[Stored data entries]
***

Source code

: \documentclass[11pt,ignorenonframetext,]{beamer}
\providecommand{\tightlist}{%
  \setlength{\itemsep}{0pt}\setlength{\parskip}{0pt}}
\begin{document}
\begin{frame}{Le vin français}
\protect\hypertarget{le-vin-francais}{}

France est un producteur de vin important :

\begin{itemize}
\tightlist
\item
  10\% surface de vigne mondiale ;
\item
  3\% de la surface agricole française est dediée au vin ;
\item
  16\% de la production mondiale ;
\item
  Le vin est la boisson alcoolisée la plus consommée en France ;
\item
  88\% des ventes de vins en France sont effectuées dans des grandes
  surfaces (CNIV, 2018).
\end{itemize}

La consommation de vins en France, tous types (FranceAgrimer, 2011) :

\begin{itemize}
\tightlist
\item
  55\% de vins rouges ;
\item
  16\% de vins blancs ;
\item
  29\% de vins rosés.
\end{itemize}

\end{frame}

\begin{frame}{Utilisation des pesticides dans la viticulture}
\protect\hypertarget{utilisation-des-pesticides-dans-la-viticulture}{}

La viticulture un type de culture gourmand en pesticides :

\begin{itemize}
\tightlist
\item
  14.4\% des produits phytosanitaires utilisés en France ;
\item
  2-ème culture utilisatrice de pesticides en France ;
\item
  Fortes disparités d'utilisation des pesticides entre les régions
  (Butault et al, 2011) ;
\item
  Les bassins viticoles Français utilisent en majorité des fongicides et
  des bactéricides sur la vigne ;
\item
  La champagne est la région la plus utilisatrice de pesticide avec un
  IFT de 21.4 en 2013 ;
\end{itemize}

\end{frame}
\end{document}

***

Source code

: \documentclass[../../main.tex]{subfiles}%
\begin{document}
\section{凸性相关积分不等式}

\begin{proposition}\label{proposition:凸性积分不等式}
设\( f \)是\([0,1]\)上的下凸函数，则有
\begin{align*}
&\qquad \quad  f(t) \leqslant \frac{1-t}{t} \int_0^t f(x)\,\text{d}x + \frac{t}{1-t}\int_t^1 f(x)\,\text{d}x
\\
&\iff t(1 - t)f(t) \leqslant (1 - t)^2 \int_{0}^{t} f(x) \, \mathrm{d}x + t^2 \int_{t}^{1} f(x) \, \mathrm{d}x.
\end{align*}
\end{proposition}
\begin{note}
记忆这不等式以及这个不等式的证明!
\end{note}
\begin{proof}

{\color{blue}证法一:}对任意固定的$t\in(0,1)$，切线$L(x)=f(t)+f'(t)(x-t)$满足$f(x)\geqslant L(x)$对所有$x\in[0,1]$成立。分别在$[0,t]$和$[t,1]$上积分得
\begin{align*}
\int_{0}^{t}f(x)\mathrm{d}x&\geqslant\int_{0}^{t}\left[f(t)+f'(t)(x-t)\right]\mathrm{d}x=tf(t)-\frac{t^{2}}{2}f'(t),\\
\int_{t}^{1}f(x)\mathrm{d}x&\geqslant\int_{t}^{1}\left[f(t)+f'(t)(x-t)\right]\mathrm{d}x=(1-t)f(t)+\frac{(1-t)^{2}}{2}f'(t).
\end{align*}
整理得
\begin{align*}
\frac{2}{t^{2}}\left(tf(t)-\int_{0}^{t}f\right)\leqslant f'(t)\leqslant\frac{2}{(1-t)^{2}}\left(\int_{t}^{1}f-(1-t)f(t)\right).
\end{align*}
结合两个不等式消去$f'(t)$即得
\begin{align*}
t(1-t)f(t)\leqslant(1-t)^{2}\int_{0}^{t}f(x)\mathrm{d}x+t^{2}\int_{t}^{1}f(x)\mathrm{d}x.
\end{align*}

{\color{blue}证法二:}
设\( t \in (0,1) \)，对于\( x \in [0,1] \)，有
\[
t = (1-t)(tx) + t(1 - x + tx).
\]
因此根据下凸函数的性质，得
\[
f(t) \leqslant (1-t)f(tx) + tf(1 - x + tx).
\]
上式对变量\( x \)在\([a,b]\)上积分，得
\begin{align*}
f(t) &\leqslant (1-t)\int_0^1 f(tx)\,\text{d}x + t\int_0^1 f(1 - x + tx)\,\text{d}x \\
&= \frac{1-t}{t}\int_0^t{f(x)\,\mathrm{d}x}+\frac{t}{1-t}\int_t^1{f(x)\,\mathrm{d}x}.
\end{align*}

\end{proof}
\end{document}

***

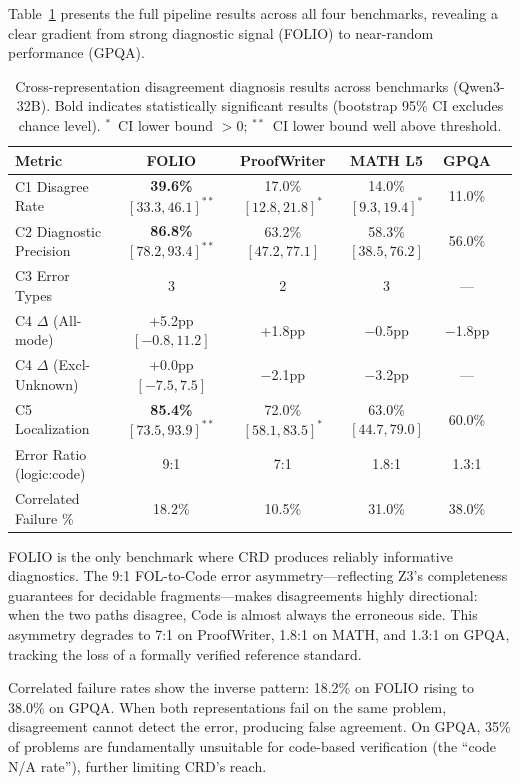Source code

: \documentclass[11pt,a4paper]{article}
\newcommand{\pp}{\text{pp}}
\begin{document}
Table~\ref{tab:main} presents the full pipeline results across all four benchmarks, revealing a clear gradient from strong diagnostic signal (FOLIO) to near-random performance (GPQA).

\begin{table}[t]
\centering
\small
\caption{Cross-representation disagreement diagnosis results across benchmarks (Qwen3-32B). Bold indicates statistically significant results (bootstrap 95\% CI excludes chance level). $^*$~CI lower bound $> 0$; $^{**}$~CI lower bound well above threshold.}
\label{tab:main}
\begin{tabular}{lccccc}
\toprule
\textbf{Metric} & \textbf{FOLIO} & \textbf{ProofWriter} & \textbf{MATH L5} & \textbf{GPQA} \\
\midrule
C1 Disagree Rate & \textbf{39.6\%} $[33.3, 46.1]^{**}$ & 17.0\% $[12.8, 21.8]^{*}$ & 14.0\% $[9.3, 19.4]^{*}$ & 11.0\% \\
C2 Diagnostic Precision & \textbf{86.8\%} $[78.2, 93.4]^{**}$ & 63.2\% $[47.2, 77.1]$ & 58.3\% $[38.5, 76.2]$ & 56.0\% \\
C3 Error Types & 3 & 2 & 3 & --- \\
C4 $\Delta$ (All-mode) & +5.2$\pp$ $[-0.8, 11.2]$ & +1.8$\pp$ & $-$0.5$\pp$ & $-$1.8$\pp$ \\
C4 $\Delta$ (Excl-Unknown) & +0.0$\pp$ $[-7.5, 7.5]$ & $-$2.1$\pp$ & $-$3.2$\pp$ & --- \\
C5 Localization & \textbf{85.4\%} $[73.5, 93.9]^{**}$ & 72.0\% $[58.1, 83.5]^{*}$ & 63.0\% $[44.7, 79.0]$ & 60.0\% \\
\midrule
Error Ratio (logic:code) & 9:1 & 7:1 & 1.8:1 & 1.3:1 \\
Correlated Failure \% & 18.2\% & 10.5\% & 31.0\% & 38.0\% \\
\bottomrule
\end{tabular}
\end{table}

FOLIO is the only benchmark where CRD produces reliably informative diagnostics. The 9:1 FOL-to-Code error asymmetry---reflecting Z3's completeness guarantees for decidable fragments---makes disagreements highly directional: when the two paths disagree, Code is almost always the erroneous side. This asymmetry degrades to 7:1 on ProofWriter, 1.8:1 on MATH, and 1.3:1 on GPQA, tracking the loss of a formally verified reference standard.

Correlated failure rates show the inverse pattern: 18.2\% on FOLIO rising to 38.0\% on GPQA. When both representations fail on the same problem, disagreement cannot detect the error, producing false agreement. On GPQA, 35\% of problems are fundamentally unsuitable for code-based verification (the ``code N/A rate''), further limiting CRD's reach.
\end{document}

***

§ Prompt
With "Correlated" as the search word, count the matching lines in the records and give the number alone.

§ Problem solution
2